Top of Given entries

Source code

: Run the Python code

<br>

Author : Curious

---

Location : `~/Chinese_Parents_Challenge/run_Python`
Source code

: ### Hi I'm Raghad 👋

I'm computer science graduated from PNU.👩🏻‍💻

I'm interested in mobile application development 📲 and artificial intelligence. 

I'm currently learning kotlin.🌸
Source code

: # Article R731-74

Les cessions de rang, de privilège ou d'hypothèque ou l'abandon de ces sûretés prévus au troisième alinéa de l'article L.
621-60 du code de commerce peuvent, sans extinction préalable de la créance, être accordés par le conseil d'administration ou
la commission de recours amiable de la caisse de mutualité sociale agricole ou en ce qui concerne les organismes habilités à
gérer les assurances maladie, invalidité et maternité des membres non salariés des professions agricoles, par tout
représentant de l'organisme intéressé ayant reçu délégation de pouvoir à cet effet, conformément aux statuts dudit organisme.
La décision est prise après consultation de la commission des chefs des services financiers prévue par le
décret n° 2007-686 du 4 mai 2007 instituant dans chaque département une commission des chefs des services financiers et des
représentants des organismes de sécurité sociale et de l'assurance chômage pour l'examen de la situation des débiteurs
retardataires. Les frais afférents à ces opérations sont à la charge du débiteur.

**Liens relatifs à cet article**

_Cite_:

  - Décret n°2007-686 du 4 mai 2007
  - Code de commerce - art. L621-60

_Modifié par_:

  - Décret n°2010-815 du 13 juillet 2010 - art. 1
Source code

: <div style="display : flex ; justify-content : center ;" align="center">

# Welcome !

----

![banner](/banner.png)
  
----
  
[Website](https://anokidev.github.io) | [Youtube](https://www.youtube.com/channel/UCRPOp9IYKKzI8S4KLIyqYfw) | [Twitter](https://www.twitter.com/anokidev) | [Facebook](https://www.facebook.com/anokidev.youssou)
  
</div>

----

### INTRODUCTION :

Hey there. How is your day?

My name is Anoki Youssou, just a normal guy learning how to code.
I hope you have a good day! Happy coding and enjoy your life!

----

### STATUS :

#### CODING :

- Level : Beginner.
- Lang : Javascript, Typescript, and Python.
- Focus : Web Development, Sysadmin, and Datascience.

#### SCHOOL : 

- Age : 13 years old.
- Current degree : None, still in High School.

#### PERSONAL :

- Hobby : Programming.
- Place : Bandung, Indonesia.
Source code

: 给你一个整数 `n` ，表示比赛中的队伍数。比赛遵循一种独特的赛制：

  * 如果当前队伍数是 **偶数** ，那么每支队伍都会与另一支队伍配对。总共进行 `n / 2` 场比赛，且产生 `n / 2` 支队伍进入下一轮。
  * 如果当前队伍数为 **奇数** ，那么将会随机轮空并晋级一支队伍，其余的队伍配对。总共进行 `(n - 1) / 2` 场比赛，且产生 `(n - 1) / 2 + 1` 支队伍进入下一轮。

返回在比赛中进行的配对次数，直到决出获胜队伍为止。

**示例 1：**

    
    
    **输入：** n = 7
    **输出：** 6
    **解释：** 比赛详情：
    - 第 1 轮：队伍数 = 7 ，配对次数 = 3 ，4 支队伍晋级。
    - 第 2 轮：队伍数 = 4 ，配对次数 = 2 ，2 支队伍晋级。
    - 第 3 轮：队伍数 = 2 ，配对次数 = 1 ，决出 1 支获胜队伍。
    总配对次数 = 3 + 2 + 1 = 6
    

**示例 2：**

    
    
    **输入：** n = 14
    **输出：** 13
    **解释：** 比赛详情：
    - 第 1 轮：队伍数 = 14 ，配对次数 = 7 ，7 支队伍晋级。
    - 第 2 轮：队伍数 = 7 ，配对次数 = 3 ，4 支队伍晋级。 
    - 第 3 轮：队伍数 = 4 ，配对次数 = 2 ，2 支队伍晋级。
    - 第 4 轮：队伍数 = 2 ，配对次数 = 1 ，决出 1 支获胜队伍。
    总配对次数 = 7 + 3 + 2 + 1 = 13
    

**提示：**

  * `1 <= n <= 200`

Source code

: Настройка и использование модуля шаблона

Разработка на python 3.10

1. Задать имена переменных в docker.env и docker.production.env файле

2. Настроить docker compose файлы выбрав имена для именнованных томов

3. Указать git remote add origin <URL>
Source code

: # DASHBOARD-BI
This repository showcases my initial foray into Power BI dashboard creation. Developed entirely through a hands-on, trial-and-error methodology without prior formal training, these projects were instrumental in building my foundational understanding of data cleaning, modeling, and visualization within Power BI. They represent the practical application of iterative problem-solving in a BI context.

Bottom of Given entries

■ Your task
Find the lines that mention "learning" in the entries and show them.

■ Reply to the exercise
I'm currently learning kotlin.🌸
My name is Anoki Youssou, just a normal guy learning how to code.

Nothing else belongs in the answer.